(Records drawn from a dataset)
===============

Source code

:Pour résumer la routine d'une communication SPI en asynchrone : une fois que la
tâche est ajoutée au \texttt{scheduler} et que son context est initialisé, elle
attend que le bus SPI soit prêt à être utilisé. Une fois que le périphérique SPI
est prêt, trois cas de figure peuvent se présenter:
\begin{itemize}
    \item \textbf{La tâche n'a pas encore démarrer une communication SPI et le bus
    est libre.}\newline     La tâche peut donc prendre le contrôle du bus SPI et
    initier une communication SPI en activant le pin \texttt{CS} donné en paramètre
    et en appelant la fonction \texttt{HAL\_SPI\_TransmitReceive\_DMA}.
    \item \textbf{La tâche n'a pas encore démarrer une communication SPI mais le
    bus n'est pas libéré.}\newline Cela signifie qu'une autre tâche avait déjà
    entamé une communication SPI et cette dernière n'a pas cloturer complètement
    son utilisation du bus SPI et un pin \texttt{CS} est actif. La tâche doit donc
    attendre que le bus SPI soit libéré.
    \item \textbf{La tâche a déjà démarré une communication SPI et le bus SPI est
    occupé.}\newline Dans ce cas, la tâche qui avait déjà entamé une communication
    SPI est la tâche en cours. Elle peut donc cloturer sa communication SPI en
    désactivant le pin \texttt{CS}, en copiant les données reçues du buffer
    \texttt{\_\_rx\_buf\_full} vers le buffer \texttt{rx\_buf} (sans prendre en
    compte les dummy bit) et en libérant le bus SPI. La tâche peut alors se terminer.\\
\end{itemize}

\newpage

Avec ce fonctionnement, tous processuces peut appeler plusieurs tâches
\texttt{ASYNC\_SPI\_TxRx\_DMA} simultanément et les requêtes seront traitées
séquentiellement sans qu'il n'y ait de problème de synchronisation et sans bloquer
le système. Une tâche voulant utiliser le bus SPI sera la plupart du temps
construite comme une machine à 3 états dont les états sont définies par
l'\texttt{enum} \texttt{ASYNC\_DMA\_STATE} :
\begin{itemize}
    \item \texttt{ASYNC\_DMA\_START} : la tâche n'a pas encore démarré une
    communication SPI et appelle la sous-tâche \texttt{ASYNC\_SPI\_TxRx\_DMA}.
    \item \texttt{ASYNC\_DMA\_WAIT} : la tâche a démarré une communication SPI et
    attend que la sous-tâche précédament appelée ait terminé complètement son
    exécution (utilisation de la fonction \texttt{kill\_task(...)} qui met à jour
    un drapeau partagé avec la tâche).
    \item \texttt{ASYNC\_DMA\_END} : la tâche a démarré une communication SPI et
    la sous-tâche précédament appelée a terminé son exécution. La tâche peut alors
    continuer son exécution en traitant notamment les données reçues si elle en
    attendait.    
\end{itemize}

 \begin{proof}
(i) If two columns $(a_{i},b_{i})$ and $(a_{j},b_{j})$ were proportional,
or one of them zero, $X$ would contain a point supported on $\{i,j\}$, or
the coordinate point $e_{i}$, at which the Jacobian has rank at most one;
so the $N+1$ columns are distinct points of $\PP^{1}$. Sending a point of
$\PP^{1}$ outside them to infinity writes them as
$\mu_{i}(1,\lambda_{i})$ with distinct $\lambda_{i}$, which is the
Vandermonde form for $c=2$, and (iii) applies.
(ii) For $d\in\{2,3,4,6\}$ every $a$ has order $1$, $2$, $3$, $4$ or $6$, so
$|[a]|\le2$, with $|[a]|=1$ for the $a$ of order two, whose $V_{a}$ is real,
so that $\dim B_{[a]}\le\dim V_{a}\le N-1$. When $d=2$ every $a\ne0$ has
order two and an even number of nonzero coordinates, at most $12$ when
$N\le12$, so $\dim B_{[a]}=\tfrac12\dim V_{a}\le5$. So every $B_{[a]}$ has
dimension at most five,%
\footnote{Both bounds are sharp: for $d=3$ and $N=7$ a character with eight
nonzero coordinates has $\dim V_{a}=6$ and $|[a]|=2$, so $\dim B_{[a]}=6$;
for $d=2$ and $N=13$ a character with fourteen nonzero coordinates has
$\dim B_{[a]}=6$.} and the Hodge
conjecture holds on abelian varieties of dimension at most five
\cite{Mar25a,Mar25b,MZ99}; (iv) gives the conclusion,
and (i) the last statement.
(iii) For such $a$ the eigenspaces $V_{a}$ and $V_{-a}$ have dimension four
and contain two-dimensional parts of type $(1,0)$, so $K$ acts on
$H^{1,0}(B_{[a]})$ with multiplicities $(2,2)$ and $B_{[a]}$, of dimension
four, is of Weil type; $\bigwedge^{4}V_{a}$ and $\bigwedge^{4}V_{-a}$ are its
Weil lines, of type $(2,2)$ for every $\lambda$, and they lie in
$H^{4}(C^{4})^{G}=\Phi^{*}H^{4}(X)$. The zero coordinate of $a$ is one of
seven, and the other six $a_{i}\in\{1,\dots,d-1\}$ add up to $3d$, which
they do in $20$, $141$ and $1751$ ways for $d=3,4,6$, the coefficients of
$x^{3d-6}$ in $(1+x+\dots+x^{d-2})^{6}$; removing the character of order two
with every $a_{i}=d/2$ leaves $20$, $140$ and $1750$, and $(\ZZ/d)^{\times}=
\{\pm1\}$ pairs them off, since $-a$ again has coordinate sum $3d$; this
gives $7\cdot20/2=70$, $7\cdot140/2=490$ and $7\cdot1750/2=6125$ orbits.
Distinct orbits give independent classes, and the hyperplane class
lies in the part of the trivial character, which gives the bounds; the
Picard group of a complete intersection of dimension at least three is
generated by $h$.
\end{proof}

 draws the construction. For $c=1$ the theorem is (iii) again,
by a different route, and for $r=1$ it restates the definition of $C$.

===============

Report how many lines in the records above contain the word "columns", giving only the number.

2